Douglass did not rush to get to his point, saying to all assembled, “Your high independence only reveals the immeasurable distance between us. The blessings in which you, this day, rejoice, are not enjoyed in common. The rich inheritance of justice, liberty, prosperity and independence, bequeathed by your fathers, is shared by you, not by me. The sunlight that brought life and healing to you, has brought stripes and death to me. This Fourth [of] July is yours, not mine.
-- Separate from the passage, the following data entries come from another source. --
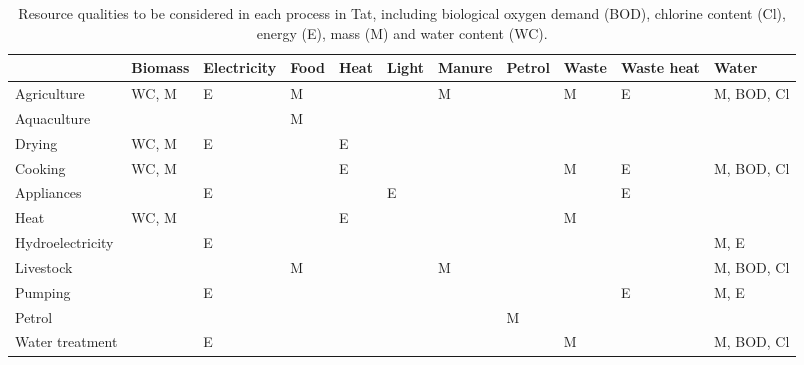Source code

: \begin{sidewaystable}[h!]
	\centering
	\caption{Resource qualities to be considered in each process in Tat, including biological oxygen demand (BOD), chlorine content (Cl), energy (E), mass (M) and water content (WC).} \label{tab:quality_catalogue}
	\begin{tabular}{lllllllllll}
		\toprule
		& Biomass & Electricity & Food & Heat & Light & Manure & Petrol & Waste & Waste heat & Water \\
		\midrule
		Agriculture & WC, M & E & M & & & M & & M & E & M, BOD, Cl \\
		Aquaculture & & & M & & & & & & & \\
		Drying & WC, M & E &  & E & & & & & & \\
		Cooking & WC, M & & & E & & & & M & E & M, BOD, Cl \\
		Appliances & & E & & & E & & & & E & \\
		Heat & WC, M & & & E & & & & M & & \\
		Hydroelectricity & & E & & & & & & & & M, E \\
		Livestock & & & M & & & M & & & & M, BOD, Cl \\
		Pumping & & E & & & & & & & E & M, E \\
		Petrol & & & & & & & M & & & \\
		Water treatment & & E & & & & & & M & & M, BOD, Cl \\
		\bottomrule
	\end{tabular}
\end{sidewaystable}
You may rejoice, I must mourn.”
He did not mince words: “Go where you may, search where you will, roam through all the monarchies and despotisms of the old world, travel through South America, search out every abuse, and when you have found the last, lay your facts by the side of the everyday practices of this nation, and you will say with me, that, for revolting barbarity and shameless hypocrisy, America reigns without a rival.”
So much, back then, for American “exceptionalism,” and so much for the deep debate that is still with us when, in rare moments, our polity and media even recognize the great gaps and inequalities that are dividing and impoverishing the nation.
Douglass ended his soaring declamation with hope, not despair, calling for a renewal of the values of the Declaration and a renewed commitment to justice. He quoted, the “fervent aspirations” of William Lloyd Garrison:
“God speed the year of jubilee, The wide world o’er! When from their galling chains set free, Th’ oppress’d shall vilely bend the knee, And wear the yoke of tyranny, Like brutes no more. That year will come, and freedom’s reign, To man his plundered fights again, restore.”
Amen to that call to restore “plundered rights” on that July Fourth and all that would follow.